▸ What you will do: Find the lines of the records in which the word "解决方案" appears and report how many there are, as a number alone.

[Stored data entries]
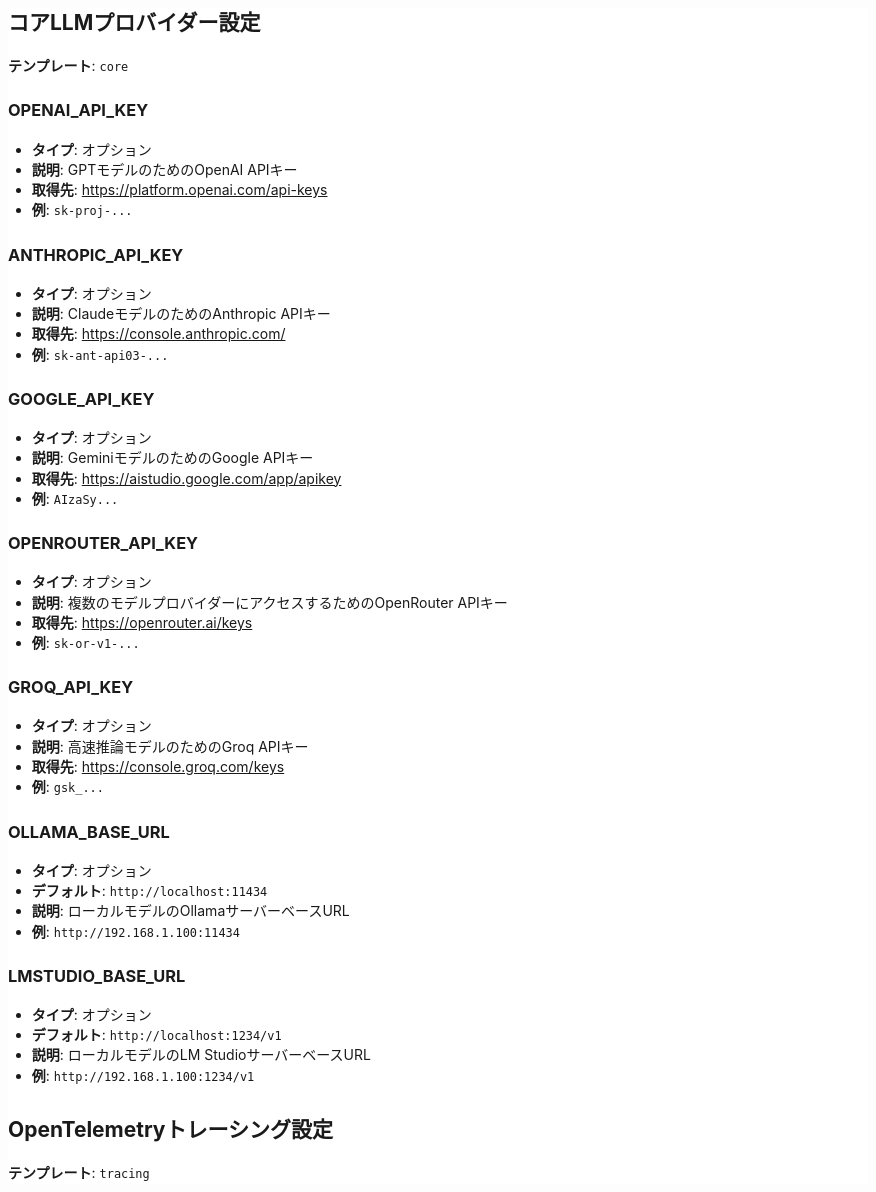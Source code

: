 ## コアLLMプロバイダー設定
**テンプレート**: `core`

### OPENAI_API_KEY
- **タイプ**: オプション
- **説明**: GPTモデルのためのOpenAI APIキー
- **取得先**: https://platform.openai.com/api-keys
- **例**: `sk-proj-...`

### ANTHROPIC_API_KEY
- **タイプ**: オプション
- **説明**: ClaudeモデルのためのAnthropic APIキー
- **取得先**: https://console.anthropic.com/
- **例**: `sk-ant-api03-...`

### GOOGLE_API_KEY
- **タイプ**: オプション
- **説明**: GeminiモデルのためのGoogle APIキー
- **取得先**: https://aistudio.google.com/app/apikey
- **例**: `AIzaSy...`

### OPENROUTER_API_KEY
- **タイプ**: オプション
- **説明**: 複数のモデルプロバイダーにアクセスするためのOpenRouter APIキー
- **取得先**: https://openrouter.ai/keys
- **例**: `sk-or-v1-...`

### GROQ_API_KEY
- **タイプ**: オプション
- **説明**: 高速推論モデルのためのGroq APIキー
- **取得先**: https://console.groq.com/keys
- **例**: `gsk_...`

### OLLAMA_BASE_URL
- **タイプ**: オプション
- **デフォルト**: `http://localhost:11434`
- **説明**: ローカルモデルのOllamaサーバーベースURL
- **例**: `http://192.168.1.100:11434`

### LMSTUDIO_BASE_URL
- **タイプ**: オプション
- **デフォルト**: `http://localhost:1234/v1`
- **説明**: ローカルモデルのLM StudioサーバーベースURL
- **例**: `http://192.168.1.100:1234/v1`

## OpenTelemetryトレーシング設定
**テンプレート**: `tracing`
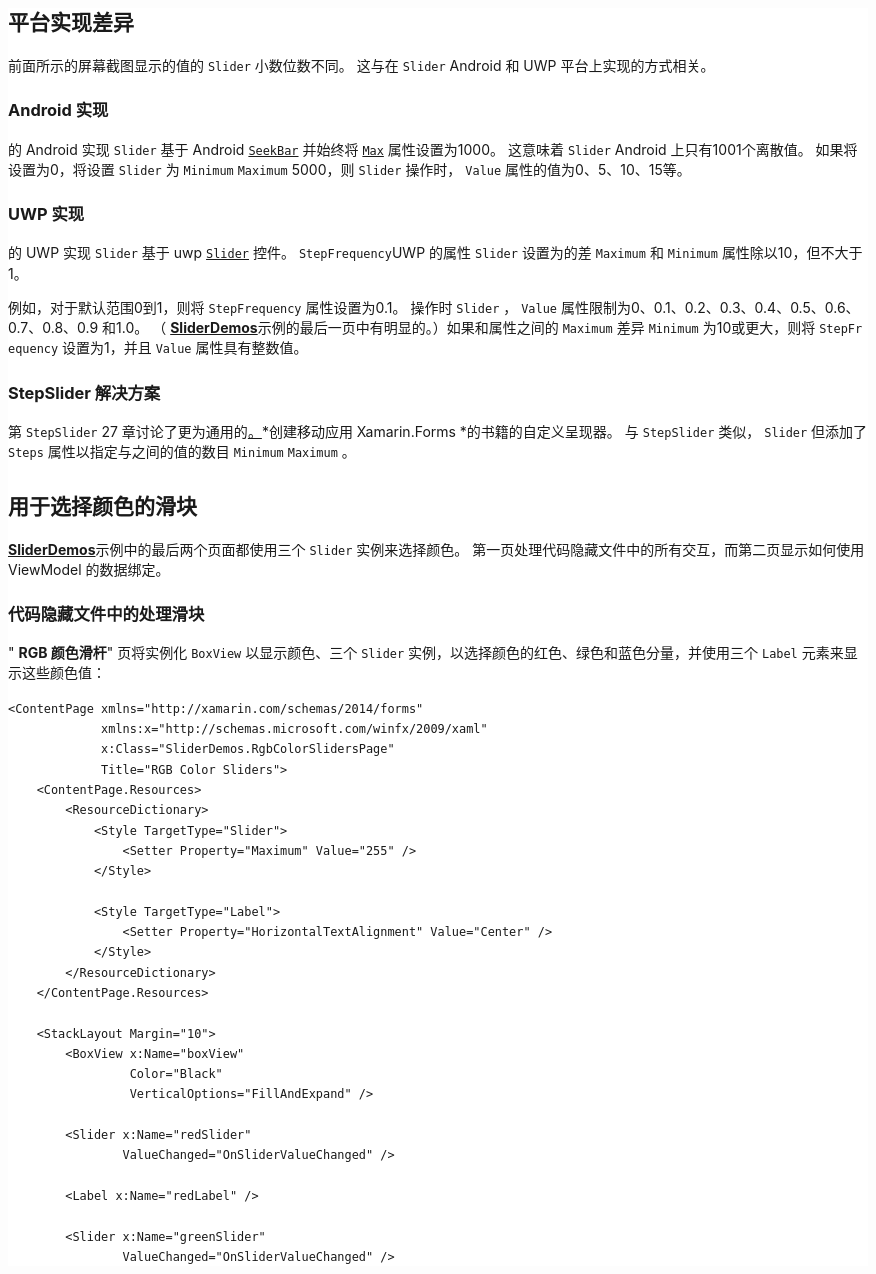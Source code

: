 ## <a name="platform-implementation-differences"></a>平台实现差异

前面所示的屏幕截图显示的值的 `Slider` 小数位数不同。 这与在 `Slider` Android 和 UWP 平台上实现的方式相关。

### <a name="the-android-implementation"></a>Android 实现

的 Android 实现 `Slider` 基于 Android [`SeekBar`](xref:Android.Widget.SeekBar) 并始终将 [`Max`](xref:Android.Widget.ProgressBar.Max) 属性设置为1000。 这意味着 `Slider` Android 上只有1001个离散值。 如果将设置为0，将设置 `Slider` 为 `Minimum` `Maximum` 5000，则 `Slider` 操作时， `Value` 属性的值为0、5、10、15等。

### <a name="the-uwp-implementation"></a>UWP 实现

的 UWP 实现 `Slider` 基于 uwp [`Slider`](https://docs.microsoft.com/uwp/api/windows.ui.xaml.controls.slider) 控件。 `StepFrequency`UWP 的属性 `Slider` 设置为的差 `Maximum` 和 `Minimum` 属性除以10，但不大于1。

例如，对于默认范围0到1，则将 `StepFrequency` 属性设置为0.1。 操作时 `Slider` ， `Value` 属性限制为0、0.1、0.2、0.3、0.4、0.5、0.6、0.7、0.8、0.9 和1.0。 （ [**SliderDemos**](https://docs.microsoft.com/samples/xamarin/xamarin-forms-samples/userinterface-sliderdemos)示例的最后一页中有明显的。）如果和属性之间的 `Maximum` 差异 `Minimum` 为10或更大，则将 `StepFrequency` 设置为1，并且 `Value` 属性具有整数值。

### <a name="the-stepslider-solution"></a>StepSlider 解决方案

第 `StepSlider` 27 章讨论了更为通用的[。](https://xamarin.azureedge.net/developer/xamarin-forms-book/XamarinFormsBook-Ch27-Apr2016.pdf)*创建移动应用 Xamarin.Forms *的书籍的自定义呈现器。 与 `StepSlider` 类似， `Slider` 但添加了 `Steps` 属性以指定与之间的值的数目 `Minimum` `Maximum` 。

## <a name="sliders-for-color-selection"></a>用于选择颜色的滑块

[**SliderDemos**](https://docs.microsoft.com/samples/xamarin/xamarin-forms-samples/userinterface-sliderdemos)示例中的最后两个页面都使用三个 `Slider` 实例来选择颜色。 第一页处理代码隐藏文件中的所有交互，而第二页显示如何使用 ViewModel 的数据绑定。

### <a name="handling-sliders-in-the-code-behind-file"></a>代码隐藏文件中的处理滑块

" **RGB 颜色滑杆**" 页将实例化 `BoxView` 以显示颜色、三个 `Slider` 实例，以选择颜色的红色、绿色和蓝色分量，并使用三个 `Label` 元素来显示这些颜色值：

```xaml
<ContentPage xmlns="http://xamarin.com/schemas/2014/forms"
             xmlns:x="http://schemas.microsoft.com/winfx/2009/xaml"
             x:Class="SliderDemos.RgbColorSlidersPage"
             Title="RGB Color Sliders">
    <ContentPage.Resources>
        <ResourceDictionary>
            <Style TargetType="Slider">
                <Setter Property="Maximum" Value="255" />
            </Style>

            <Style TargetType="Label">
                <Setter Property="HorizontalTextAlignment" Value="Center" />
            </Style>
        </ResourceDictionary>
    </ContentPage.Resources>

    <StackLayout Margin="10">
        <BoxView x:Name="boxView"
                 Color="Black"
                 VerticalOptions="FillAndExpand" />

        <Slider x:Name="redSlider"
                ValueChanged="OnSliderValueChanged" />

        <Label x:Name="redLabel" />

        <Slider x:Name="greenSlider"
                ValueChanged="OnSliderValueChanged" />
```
* * *
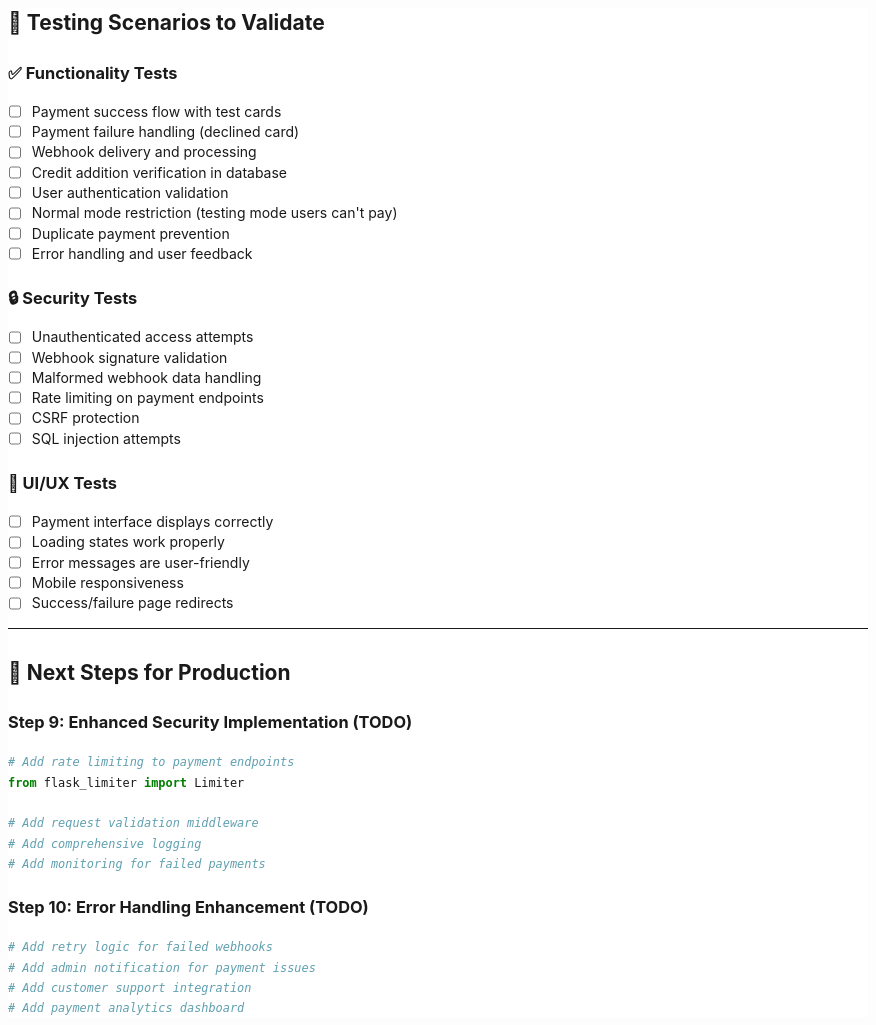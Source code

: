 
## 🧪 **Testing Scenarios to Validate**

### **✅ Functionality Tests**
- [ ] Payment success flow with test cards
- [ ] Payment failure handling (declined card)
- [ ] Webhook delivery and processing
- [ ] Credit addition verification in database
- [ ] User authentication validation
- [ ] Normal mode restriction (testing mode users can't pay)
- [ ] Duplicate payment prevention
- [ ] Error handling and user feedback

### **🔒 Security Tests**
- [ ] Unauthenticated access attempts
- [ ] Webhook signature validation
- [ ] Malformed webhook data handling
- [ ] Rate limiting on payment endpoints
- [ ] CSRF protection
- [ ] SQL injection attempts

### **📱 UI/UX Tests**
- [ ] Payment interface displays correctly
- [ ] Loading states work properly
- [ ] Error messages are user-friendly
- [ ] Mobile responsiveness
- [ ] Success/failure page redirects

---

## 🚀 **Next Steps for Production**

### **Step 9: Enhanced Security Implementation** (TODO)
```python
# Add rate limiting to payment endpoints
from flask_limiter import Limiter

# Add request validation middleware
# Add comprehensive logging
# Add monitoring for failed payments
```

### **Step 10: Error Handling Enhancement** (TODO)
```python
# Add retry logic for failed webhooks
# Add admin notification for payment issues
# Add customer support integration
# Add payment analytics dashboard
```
--
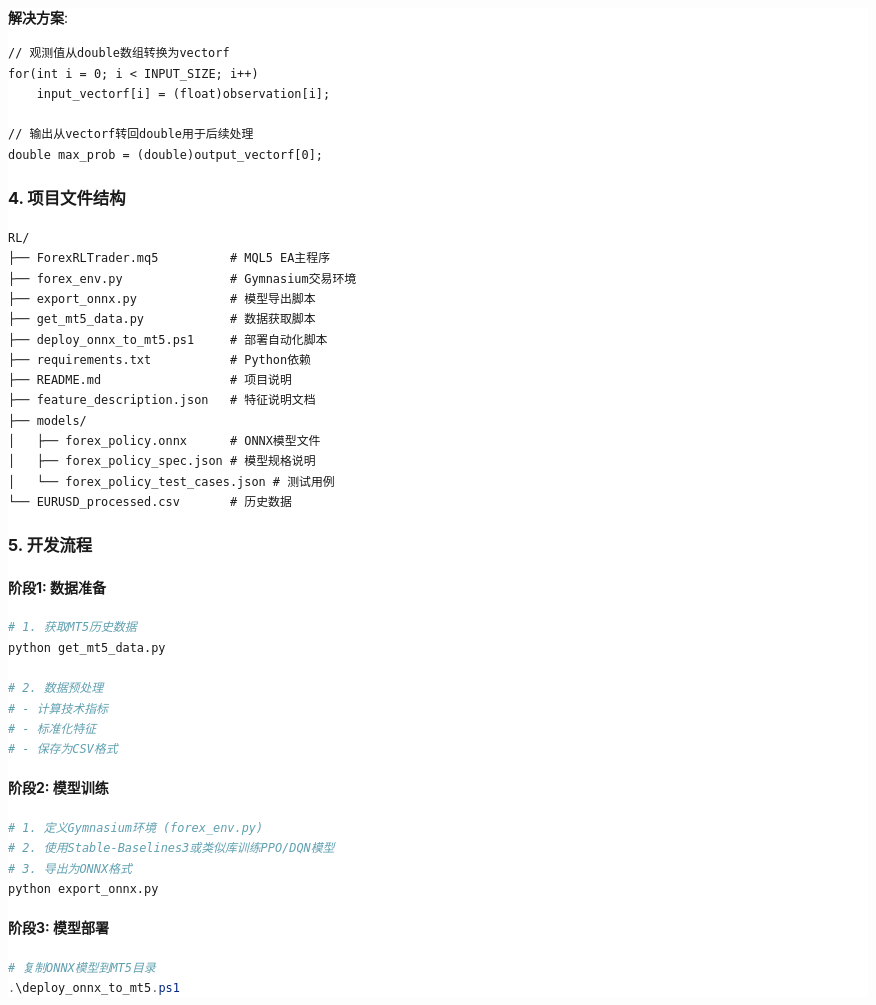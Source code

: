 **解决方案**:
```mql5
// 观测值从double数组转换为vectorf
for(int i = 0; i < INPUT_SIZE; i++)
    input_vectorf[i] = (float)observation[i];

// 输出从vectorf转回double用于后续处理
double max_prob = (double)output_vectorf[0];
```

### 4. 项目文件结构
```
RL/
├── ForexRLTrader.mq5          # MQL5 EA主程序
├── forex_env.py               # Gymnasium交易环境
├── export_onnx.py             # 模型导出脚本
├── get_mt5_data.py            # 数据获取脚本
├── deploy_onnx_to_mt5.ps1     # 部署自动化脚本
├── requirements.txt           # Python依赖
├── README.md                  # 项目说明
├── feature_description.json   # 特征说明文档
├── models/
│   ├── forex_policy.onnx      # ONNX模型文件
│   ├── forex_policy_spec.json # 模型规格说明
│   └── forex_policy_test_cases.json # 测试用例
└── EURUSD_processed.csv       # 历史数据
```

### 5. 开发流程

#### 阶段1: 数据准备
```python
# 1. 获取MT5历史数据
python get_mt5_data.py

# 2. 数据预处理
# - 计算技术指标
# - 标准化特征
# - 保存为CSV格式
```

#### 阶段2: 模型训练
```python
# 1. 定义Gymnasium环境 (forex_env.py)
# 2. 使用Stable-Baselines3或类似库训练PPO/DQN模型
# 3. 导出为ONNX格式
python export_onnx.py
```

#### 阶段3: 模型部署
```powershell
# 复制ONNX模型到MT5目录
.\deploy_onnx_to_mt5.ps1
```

▸ Task output: 2